Ok, I have my 455HO gto being worked on at a local shop, the head gasket blew and the head needed work as a result. Well here's were my problems start. It's at this shop here in Parkville MO because a local gear head recommended the place. I don't have the tools or the time anymore to tackle this in the short run and I need to have a mechanic do the work for legal reasons. I am attempting to recoup the costs from the classic car dealer I bought it from, thus the need to have it done at a shop. That's the background.

Well, work is done, motor runs, but they can't time it as there are no marks on the timing chain cover. Knew that going in, I don't know why none are on this TC cover, but they just aren't. Well the shop owner, an arrogant know it all, hates pontiacs thinks they are junk, has a couple chevy muscle cars type jerk says he has to find a timing pointer to bolt on. Well I get to thinking, he's going to discover he has to put a whole new timing cover, involving a lot more work than I am wanting at this time, like pulling all the junk off the front of the motor, ie, the water pump etc. So I call the guy and remind him he was going to do the top dead center thing w/ one of those lights that , not sure what they are called, but can work like this w/out a mark. The guy starts giving me all this grief, that it's a bolt on part, that he's a mech, etc. Well, that is enough, I hate this guy now, but I need him to say that the engine was not as advertised etc in an affadavit, so I don't want to piss him off, but at this point I just want to go get my car and finish the rest of the work myself. 
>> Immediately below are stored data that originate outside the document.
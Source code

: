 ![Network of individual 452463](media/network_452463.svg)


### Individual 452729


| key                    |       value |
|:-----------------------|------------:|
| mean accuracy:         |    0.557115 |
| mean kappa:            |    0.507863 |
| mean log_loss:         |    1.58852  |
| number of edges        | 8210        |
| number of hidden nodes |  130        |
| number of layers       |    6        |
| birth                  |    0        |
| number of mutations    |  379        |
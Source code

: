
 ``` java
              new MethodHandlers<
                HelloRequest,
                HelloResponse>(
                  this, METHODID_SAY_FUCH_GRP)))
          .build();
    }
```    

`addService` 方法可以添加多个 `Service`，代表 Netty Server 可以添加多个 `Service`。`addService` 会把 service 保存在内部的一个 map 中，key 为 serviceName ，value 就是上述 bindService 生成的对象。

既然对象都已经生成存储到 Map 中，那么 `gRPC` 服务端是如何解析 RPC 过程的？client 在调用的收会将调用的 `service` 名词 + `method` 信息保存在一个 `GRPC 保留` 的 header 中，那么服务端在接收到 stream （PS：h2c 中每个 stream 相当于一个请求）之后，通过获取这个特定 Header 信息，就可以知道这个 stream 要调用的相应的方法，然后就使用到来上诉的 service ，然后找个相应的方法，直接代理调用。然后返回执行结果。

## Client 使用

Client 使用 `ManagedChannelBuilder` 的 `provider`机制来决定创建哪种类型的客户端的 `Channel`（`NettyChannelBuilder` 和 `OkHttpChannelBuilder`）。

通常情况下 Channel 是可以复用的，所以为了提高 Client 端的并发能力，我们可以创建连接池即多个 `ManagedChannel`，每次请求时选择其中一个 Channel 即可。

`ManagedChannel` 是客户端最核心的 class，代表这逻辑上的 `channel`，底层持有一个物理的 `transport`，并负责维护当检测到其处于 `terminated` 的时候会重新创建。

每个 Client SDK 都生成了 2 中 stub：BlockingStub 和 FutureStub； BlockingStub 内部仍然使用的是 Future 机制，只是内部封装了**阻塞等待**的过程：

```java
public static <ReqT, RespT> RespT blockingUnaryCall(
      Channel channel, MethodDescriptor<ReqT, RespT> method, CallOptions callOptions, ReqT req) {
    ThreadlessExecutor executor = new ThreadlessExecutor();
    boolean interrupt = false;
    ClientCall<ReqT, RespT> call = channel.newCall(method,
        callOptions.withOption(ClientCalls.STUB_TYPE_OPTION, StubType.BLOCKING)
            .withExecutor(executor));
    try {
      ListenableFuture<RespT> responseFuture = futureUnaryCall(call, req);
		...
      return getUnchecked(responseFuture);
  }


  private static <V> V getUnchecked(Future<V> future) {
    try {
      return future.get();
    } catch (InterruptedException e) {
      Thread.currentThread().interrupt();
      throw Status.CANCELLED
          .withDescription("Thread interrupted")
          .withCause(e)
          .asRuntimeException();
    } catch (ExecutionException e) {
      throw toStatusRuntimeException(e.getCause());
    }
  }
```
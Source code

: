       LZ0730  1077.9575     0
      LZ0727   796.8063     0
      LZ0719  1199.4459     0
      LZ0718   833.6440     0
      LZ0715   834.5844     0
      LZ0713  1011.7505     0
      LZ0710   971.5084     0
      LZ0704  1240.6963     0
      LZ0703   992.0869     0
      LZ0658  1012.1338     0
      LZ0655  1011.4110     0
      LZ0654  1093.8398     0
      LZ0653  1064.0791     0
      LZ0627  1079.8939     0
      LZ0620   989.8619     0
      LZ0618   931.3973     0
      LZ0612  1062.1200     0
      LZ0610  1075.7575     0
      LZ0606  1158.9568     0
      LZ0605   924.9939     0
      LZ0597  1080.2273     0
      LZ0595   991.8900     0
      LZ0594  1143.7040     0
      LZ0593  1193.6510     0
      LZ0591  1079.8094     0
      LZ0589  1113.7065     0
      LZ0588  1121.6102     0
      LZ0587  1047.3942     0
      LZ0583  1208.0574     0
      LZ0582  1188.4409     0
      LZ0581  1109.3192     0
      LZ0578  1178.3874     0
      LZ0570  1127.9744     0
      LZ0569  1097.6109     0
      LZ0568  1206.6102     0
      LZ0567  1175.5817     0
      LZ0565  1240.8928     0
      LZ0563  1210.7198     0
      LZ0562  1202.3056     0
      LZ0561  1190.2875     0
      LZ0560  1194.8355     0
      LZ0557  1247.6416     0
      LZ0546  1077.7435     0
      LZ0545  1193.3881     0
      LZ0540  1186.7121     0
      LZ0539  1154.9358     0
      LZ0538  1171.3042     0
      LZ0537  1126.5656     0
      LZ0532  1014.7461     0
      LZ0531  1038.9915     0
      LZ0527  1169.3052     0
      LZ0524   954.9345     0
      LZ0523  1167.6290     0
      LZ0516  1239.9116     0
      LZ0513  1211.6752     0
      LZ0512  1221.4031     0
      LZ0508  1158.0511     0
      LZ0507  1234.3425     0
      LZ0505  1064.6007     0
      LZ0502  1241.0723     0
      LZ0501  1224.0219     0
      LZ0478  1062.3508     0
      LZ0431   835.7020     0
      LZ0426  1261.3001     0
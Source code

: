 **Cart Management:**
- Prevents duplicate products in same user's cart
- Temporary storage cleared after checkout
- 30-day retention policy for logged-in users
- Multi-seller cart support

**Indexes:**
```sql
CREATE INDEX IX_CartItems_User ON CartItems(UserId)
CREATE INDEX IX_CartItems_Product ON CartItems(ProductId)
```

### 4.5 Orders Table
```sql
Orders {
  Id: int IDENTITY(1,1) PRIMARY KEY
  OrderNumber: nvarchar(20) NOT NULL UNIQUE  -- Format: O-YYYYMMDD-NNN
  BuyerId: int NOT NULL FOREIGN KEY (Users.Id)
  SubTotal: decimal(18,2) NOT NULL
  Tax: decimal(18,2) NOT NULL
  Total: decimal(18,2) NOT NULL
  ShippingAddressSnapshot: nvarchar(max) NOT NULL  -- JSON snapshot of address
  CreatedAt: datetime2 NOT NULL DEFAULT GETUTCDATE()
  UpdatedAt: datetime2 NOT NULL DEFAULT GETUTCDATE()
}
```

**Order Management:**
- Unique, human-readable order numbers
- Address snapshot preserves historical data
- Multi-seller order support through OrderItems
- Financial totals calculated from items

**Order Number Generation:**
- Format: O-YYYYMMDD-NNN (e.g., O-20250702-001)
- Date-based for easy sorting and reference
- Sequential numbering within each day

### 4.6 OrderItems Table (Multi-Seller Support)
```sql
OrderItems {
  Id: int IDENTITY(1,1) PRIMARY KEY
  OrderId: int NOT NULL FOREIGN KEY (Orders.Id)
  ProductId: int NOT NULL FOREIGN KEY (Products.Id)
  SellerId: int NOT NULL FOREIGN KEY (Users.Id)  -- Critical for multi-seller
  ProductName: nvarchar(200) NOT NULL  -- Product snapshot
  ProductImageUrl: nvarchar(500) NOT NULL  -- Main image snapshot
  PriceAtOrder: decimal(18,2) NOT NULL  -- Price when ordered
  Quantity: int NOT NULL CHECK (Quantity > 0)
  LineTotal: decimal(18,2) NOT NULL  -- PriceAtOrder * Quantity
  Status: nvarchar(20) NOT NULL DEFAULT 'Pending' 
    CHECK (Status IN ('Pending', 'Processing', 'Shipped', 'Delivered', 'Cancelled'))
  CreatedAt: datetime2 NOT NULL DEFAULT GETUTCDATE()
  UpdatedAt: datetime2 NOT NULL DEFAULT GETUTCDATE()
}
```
So, anyone ever seen a pontiac w/ a little timing chain cover like a chevy small block? How do you deal w/ know it alls who assume your gm car must be just like a small block chevy, a completely totally different design? My friend has one of those lights, should I just get the damn car and finish myself? I know of no way to bolt on a timing pointer on a pontiac and I sure as heck don't want to pay for all the major work necssary to install a new tc cover. Any thoughts?


----------



## 05GTO (Oct 6, 2004)

If it were my car I would end the relationship with a mechanic that I did not like or trust, have him produce the affidavit as promised. Take the car home and start collecting the parts including timing chain, gears, new cover, stainless divider plate, flow kooler water pump, seals and gaskets.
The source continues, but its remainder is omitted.